In the worst dreams, she doesn’t have the problem. He can’t see his back, but he knows what’s there: the rough honeycomb shapes, and, waiting, their spadelike little heads.

The walls are smooth. He can’t rub against them. The babies are restless. The mother just sits there, smugly repeating her own taxonomy: “Pipa pipa,” she croaks. “Pipa pipa.”

Ragade

When Ragade threw open the design for his Localized Air Density Field Inducer (U.S. Pat. No. 6,685,518), tech groups were ecstatic. A transcendent leap in the way we will build and travel, said WireScience. A great leap for mankind!

Everyone expected jet sleds, never-fail automatic parachutes and the end of car crashes. Everyone expected perfect acoustics anywhere you wanted them. Everyone expected instant invisible buildings. Everyone expected breakthroughs in mountaineering and deep-sea exploration–ultrafast rail transport–cheap, perfect lenses and optical cable. Everyone expected moon colonies. Everyone expected everything in WireScience to come true.

Nobody–except maybe Ragade–expected the skywhales.

Mason

After the funeral, Mason searches frantically for every kiss she’s left behind. He looks in her purse and coat pockets, the couch cushions and her bathroom trash. In the end, he finds forty-five.

Grieving, he binges on four, then resolves to ration them: one a year, and when they’re gone he won’t bother to live anymore.

Next month he breaks it and uses three, but after that he’s stronger. One the next year. One the next. Until one January he forgets.

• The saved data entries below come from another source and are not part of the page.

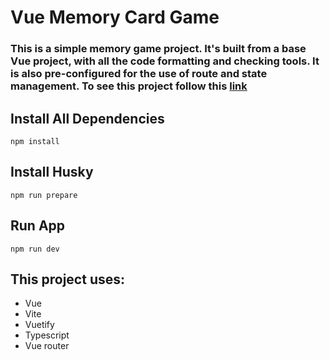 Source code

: # Vue Memory Card Game

### This is a simple memory game project. It's built from a base Vue project, with all the code formatting and checking tools. It is also pre-configured for the use of route and state management. To see this project follow this [link](https://github.com/betogroo/vue-scaffold)

## Install All Dependencies
```
npm install
```

## Install Husky
```
npm run prepare
```

## Run App
```
npm run dev
```

## This project uses:
- Vue
- Vite
- Vuetify
- Typescript
- Vue router
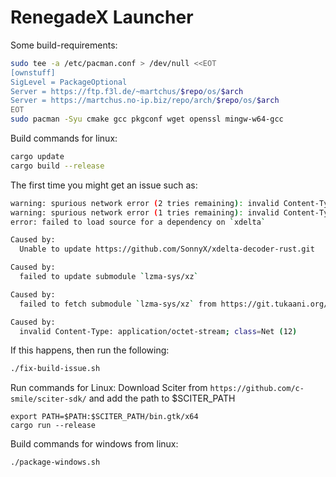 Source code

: # RenegadeX Launcher
Some build-requirements:
```bash
sudo tee -a /etc/pacman.conf > /dev/null <<EOT
[ownstuff]
SigLevel = PackageOptional
Server = https://ftp.f3l.de/~martchus/$repo/os/$arch
Server = https://martchus.no-ip.biz/repo/arch/$repo/os/$arch
EOT
sudo pacman -Syu cmake gcc pkgconf wget openssl mingw-w64-gcc
```

Build commands for linux:
```bash
cargo update
cargo build --release
```
The first time you might get an issue such as:
```bash
warning: spurious network error (2 tries remaining): invalid Content-Type: application/octet-stream; class=Net (12)
warning: spurious network error (1 tries remaining): invalid Content-Type: application/octet-stream; class=Net (12)
error: failed to load source for a dependency on `xdelta`

Caused by:
  Unable to update https://github.com/SonnyX/xdelta-decoder-rust.git

Caused by:
  failed to update submodule `lzma-sys/xz`

Caused by:
  failed to fetch submodule `lzma-sys/xz` from https://git.tukaani.org/xz.git

Caused by:
  invalid Content-Type: application/octet-stream; class=Net (12)
```
If this happens, then run the following:
```bash
./fix-build-issue.sh
```

Run commands for Linux:
Download Sciter from `https://github.com/c-smile/sciter-sdk/` and add the path to $SCITER_PATH
```
export PATH=$PATH:$SCITER_PATH/bin.gtk/x64
cargo run --release
```

Build commands for windows from linux:
```bash
./package-windows.sh
```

Among his possessions, his daughters find a tiny box. In it are thirty-two things, unidentifiable, like slips of brittle cellophane.

Chad

Chad remembers old Westerns. There are two phases of cowboy life, the one with cows and the one with guns, and though he’s no cowboy, his wrangling days are behind him now.

His ears catch the sudden silence behind him, and he feels the air change. It’s like an intake of breath by some great beast. Chad knows it instinctively: it’s the sound of a diesel engine, clutch popped, coasting. He waits.

A pedal creaks. It’s almost on him. Chad spins, draws and fires into the bus in one smooth snarl, and the buck of the gun throws him bodily sideways.